Too many fans have been priced out of the game. Enough said.
Games take too long. Thus far in 2014, nine-inning games are averaging about 3 hours, 5 minutes. That’s 30 minutes longer than they took 30 years ago and the tedious, more often-used replay system is only partly to blame. Pitchers step off the rubber, batters back out of the box, catchers wait for nearly every pitch call from the bench, then visit the mound. Enforce the rules. Speed it up!
Yes, revenues are higher than ever, which probably matters only to owners and players, and that is mostly the result of national TV deals, the most recent negotiated in 2012 that is worth $12.4 billion to baseball through 2021.
The downside? Television dictates the game, especially in the postseason when the World Series has become as late night as David Letterman and the ratings have dived off a cliff. The national pastime these days, if you haven’t noticed, the real fall classic, is the NFL.
A luxury tax to create some parity was a start, but it’s only a compromise with the wealthiest teams that have no interest in a salary cap. Anybody paid attention to what has helped make the NFL great? Sure, there are Detroit Lions out there that haven’t won diddly in almost six decades, but that’s their fault, not the fault of the sport. Baseball needs a cap.

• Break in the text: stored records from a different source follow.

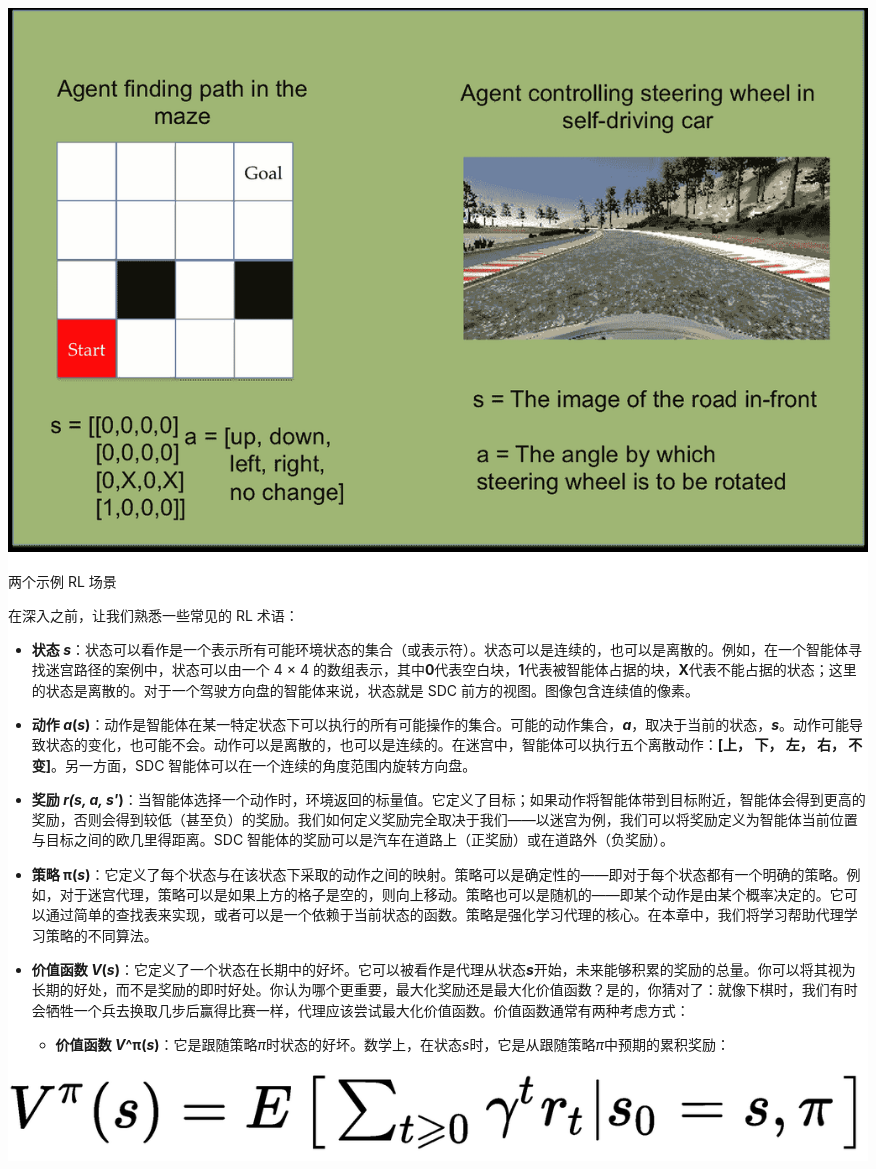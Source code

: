 ![](img/8745eea1-ff7e-493e-a5d9-2017ec988da7.png)

两个示例 RL 场景

在深入之前，让我们熟悉一些常见的 RL 术语：

+   **状态 *s***：状态可以看作是一个表示所有可能环境状态的集合（或表示符）。状态可以是连续的，也可以是离散的。例如，在一个智能体寻找迷宫路径的案例中，状态可以由一个 4 × 4 的数组表示，其中**0**代表空白块，**1**代表被智能体占据的块，**X**代表不能占据的状态；这里的状态是离散的。对于一个驾驶方向盘的智能体来说，状态就是 SDC 前方的视图。图像包含连续值的像素。

+   **动作 *a*(*s*)**：动作是智能体在某一特定状态下可以执行的所有可能操作的集合。可能的动作集合，***a***，取决于当前的状态，***s***。动作可能导致状态的变化，也可能不会。动作可以是离散的，也可以是连续的。在迷宫中，智能体可以执行五个离散动作：**[上， 下， 左， 右， 不变]**。另一方面，SDC 智能体可以在一个连续的角度范围内旋转方向盘。

+   **奖励 *r(s, a, s'*)**：当智能体选择一个动作时，环境返回的标量值。它定义了目标；如果动作将智能体带到目标附近，智能体会得到更高的奖励，否则会得到较低（甚至负）的奖励。我们如何定义奖励完全取决于我们——以迷宫为例，我们可以将奖励定义为智能体当前位置与目标之间的欧几里得距离。SDC 智能体的奖励可以是汽车在道路上（正奖励）或在道路外（负奖励）。

+   **策略 π(*s*)**：它定义了每个状态与在该状态下采取的动作之间的映射。策略可以是确定性的——即对于每个状态都有一个明确的策略。例如，对于迷宫代理，策略可以是如果上方的格子是空的，则向上移动。策略也可以是随机的——即某个动作是由某个概率决定的。它可以通过简单的查找表来实现，或者可以是一个依赖于当前状态的函数。策略是强化学习代理的核心。在本章中，我们将学习帮助代理学习策略的不同算法。

+   **价值函数 *V*(*s*)**：它定义了一个状态在长期中的好坏。它可以被看作是代理从状态***s***开始，未来能够积累的奖励的总量。你可以将其视为长期的好处，而不是奖励的即时好处。你认为哪个更重要，最大化奖励还是最大化价值函数？是的，你猜对了：就像下棋时，我们有时会牺牲一个兵去换取几步后赢得比赛一样，代理应该尝试最大化价值函数。价值函数通常有两种考虑方式：

    +   **价值函数 *V*^π(*s*)**：它是跟随策略*π*时状态的好坏。数学上，在状态*s*时，它是从跟随策略*π*中预期的累积奖励：

![](img/f9885ead-b1ba-41fd-b021-5701678e2699.png)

We could go on, but you get the idea. Selig accomplished a lot, but the sport is far from being on cruise control. Manfred has some mandates.
As for Selig, many will remember him for a hard-line, owner-friendly stand against labor that led to a strike in 1994, the cancellation of the World Series, and replacement players the following spring. The harm it did to the game was a harsh slap to Selig that caused an about-face to where some owners thought he became too chummy with the hired help. It is why Manfred’s election went through six ballots before some disgruntled owners, who would like another showdown with players when the collective bargaining agreement is up for renewal after the 2016 season, fell into line.
Yes, Selig will go down as the “steroids commissioner” to some and he has done a lot to clean it up. That title isn’t necessarily meant as a tribute. Remember, he first let Barry Bonds, Mark McGwire, Sammy Sosa, and others do a Popeye to a lot of sacred records in order to rescue the sport after the ’94 strike. There was conviction upon convenience.
Lastly, there was the All-Star Game tie in 2002 when teams ran out of pitchers after 11 innings. Selig’s answer was to make the game mean something by giving the winning league the home-field edge for the World Series each year. A lot of fans like it. I think it was an absurd overreaction. It’s an exhibition game; who cares which side wins?
So, time will tell if history looks favorably on Selig’s legacy as baseball’s czar. It’s a mixed bag, for sure.